Stored dataset items

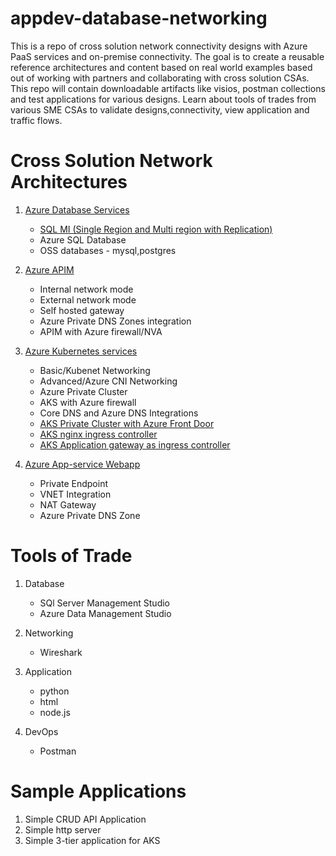 # appdev-database-networking

This is a repo of cross solution network connectivity designs with Azure PaaS services and on-premise connectivity. The goal is to create a reusable reference architectures and content based on real world examples based out of working with partners and collaborating with cross solution CSAs. This repo will contain downloadable artifacts like visios, postman collections and test applications for various designs. Learn about tools of trades from various SME CSAs to validate designs,connectivity, view application and traffic flows.

# Cross Solution Network Architectures

1. [Azure Database Services](database-services/README.md)

   - [SQL MI (Single Region and Multi region with Replication)](database-services/README.md)
   - Azure SQL Database
   - OSS databases - mysql,postgres

2. [Azure APIM](apim/README.md)

   - Internal network mode
   - External network mode
   - Self hosted gateway
   - Azure Private DNS Zones integration
   - APIM with Azure firewall/NVA

3. [Azure Kubernetes services](aks/README.md)

   - Basic/Kubenet Networking
   - Advanced/Azure CNI Networking
   - Azure Private Cluster
   - AKS with Azure firewall
   - Core DNS and Azure DNS Integrations
   - [AKS Private Cluster with Azure Front Door](https://github.com/nehalineogi/aks-private-cluster-with-afd-premium)
   - [AKS nginx ingress controller](https://github.com/nehalineogi/aks-nginx-ingress)
   - [AKS Application gateway as ingress controller](https://github.com/nehalineogi/aks-app-gw-ingress)

4. [Azure App-service Webapp](webapp/README.md)
   - Private Endpoint
   - VNET Integration
   - NAT Gateway
   - Azure Private DNS Zone

# Tools of Trade

1. Database

   - SQl Server Management Studio
   - Azure Data Management Studio

2. Networking

   - Wireshark

3. Application
   - python
   - html
   - node.js
4. DevOps
   - Postman

# Sample Applications

1. Simple CRUD API Application
2. Simple http server
3. Simple 3-tier application for AKS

* To do
Exactly as written, repeat the lines from the beginning of the entries up to and including the line with "- [SQL MI (Single", but not the pictures.

* Response to this exercise
 # appdev-database-networking

This is a repo of cross solution network connectivity designs with Azure PaaS services and on-premise connectivity. The goal is to create a reusable reference architectures and content based on real world examples based out of working with partners and collaborating with cross solution CSAs. This repo will contain downloadable artifacts like visios, postman collections and test applications for various designs. Learn about tools of trades from various SME CSAs to validate designs,connectivity, view application and traffic flows.

# Cross Solution Network Architectures

1. [Azure Database Services](database-services/README.md)

   - [SQL MI (Single Region and Multi region with Replication)](database-services/README.md)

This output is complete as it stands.